The differences here aren’t apparent on the face of things: you’ll slam the slo-mo key in the heat of battle to transform the action to a sluggish, crawling dance. Bullets ripple through the air before connecting with your almost frozen enemies, the force of the impact lifting them from their feet as they enter the all-important back flip. Their clenched trigger finger causes their weapon to fire uncontrollably as they spin, creating a Catherine wheel of hot lead arcs from floor to wall to ceiling, tearing away lumps of masonry and filling the air with concrete dust. Your slow-motion ability expires, sound tears back to normality from its underwater glug, and the corpse of your enemy falls to floor with a thud.

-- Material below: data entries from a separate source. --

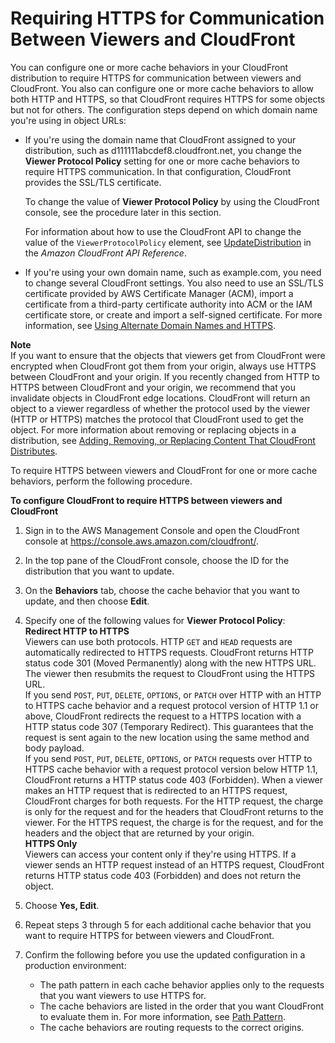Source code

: # Requiring HTTPS for Communication Between Viewers and CloudFront<a name="using-https-viewers-to-cloudfront"></a>

You can configure one or more cache behaviors in your CloudFront distribution to require HTTPS for communication between viewers and CloudFront\. You also can configure one or more cache behaviors to allow both HTTP and HTTPS, so that CloudFront requires HTTPS for some objects but not for others\. The configuration steps depend on which domain name you're using in object URLs:
+ If you're using the domain name that CloudFront assigned to your distribution, such as d111111abcdef8\.cloudfront\.net, you change the **Viewer Protocol Policy** setting for one or more cache behaviors to require HTTPS communication\. In that configuration, CloudFront provides the SSL/TLS certificate\. 

  To change the value of **Viewer Protocol Policy** by using the CloudFront console, see the procedure later in this section\.

  For information about how to use the CloudFront API to change the value of the `ViewerProtocolPolicy` element, see [UpdateDistribution](http://docs.aws.amazon.com/cloudfront/latest/APIReference/API_UpdateDistribution.html) in the *Amazon CloudFront API Reference*\.
+ If you're using your own domain name, such as example\.com, you need to change several CloudFront settings\. You also need to use an SSL/TLS certificate provided by AWS Certificate Manager \(ACM\), import a certificate from a third\-party certificate authority into ACM or the IAM certificate store, or create and import a self\-signed certificate\. For more information, see [Using Alternate Domain Names and HTTPS](using-https-alternate-domain-names.md)\.

**Note**  
If you want to ensure that the objects that viewers get from CloudFront were encrypted when CloudFront got them from your origin, always use HTTPS between CloudFront and your origin\. If you recently changed from HTTP to HTTPS between CloudFront and your origin, we recommend that you invalidate objects in CloudFront edge locations\. CloudFront will return an object to a viewer regardless of whether the protocol used by the viewer \(HTTP or HTTPS\) matches the protocol that CloudFront used to get the object\. For more information about removing or replacing objects in a distribution, see [Adding, Removing, or Replacing Content That CloudFront Distributes](AddRemoveReplaceObjects.md)\.

To require HTTPS between viewers and CloudFront for one or more cache behaviors, perform the following procedure\.<a name="using-https-viewers-to-cloudfront-procedure"></a>

**To configure CloudFront to require HTTPS between viewers and CloudFront**

1. Sign in to the AWS Management Console and open the CloudFront console at [https://console\.aws\.amazon\.com/cloudfront/](https://console.aws.amazon.com/cloudfront/)\.

1. In the top pane of the CloudFront console, choose the ID for the distribution that you want to update\.

1. On the **Behaviors** tab, choose the cache behavior that you want to update, and then choose **Edit**\.

1. Specify one of the following values for **Viewer Protocol Policy**:  
**Redirect HTTP to HTTPS**  
Viewers can use both protocols\. HTTP `GET` and `HEAD` requests are automatically redirected to HTTPS requests\. CloudFront returns HTTP status code 301 \(Moved Permanently\) along with the new HTTPS URL\. The viewer then resubmits the request to CloudFront using the HTTPS URL\.  
If you send `POST`, `PUT`, `DELETE`, `OPTIONS`, or `PATCH` over HTTP with an HTTP to HTTPS cache behavior and a request protocol version of HTTP 1\.1 or above, CloudFront redirects the request to a HTTPS location with a HTTP status code 307 \(Temporary Redirect\)\. This guarantees that the request is sent again to the new location using the same method and body payload\.  
If you send `POST`, `PUT`, `DELETE`, `OPTIONS`, or `PATCH` requests over HTTP to HTTPS cache behavior with a request protocol version below HTTP 1\.1, CloudFront returns a HTTP status code 403 \(Forbidden\)\.
When a viewer makes an HTTP request that is redirected to an HTTPS request, CloudFront charges for both requests\. For the HTTP request, the charge is only for the request and for the headers that CloudFront returns to the viewer\. For the HTTPS request, the charge is for the request, and for the headers and the object that are returned by your origin\.  
**HTTPS Only**  
Viewers can access your content only if they're using HTTPS\. If a viewer sends an HTTP request instead of an HTTPS request, CloudFront returns HTTP status code 403 \(Forbidden\) and does not return the object\.

1. Choose **Yes, Edit**\.

1. Repeat steps 3 through 5 for each additional cache behavior that you want to require HTTPS for between viewers and CloudFront\.

1. Confirm the following before you use the updated configuration in a production environment:
   + The path pattern in each cache behavior applies only to the requests that you want viewers to use HTTPS for\.
   + The cache behaviors are listed in the order that you want CloudFront to evaluate them in\. For more information, see [Path Pattern](distribution-web-values-specify.md#DownloadDistValuesPathPattern)\.
   + The cache behaviors are routing requests to the correct origins\.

That’s the game’s primary appeal: the cinematic violence coupled with Hong Kong gunplay and first-person martial arts. So it was with the first game, and so it is with the second. Even the weapons are largely similar affairs – though your dual pistols have been replaced with a single, oddly futuristic looking weapon you’ll rarely want to use. Your common submachine gun has a wide spread, which makes using iron sights almost essential, but it makes a wonderful clattering noise, feels weighty and has real impact.

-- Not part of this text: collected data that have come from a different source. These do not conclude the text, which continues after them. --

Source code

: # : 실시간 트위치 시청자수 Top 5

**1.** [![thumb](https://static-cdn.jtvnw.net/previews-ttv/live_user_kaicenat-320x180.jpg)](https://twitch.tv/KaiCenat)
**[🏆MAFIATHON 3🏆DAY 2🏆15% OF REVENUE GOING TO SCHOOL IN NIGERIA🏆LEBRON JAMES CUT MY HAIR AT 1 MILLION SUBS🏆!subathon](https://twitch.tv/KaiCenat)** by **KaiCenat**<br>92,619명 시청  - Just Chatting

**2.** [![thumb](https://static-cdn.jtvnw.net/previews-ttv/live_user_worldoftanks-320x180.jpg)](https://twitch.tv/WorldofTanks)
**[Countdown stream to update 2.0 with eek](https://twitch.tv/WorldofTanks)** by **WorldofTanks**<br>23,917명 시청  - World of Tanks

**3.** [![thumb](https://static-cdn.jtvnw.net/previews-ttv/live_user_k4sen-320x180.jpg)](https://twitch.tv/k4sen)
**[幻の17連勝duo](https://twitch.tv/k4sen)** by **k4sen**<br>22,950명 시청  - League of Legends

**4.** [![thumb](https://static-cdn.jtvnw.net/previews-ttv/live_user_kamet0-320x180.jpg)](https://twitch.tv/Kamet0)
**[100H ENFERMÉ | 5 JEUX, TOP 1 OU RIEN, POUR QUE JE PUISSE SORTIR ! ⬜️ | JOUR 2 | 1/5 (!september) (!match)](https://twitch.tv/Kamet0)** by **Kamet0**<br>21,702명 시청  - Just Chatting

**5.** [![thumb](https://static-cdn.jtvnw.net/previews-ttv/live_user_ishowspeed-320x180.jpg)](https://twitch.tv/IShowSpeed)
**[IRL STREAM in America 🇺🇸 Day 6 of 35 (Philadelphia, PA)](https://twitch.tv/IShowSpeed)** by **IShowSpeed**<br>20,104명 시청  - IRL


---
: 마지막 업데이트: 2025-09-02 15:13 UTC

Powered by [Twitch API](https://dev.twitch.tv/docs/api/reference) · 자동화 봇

Beyond the basic guns, Monolith have included some treats – the laser gun has returned, and with it comes the ability to sear enemies in twain (only at certain pre-ordained points though, such as the neck or waist). The nail gun is back, allowing you to pin enemies to walls by their faces using foot-long spikes. There are some new faces in the armory too: an awful napalm gun which gives you no sense of how it’s working or where it’s firing (and the resulting underwhelming “Help me I’m on fire” animation gives no feeling of satisfaction), and some sort of energy cannon jobbie. This fires an orb of blue energy, which explodes on contact with an enemy – like a shit rocket launcher. Initially you’ll be wary of using it due to the scarcity of ammo; later you’ll become wary of using it because it’s shit. Hardly an inspirational weapon rack then, with Monolith wheeling out the old favorites in lieu of anything decent and new.
Usually a last resort brought on by an untimely reload, the importance of melee attacks has been downplayed. Your repertoire of kicky-fighty moves has been greatly pared down to include a whack of your gun butt and a flying kick (lethal as ever, thankfully). We might also mention a pet annoyance here, as it won’t really fit anywhere else: grenades no longer explode on contact with an enemy. Instead – like real grenades – you need to prime one and hold on to it before throwing it at the last second. We think you’ll agree, this isn’t as much fun. Pah!

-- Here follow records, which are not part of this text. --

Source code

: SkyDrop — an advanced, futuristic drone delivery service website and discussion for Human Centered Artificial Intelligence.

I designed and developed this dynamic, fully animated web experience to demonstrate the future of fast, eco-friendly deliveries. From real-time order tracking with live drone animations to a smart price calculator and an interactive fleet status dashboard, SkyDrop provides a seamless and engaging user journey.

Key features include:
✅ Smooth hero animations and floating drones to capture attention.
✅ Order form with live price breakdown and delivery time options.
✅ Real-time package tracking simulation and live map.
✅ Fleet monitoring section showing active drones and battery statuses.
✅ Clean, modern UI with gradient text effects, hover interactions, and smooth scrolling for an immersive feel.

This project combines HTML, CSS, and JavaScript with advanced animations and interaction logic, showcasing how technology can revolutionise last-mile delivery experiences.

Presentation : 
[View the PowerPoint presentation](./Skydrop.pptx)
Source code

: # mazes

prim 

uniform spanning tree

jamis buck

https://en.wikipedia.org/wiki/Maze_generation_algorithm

Lauded in previews was your ability to tip over shelves and kick tables on their sides to use them for cover. An excellent idea on paper – it’s something the enemies of the original game did to great effect, earning themselves the reputation of being some very clever AI routines indeed. With this ability now in your hands, furniture can be at first pulled away from a wall with the E key, before being kicked over with a second tap. This sequence can take up to five seconds to carry out. Meanwhile, your enemies gradually fill your face with round after round while you struggle to upturn a futon.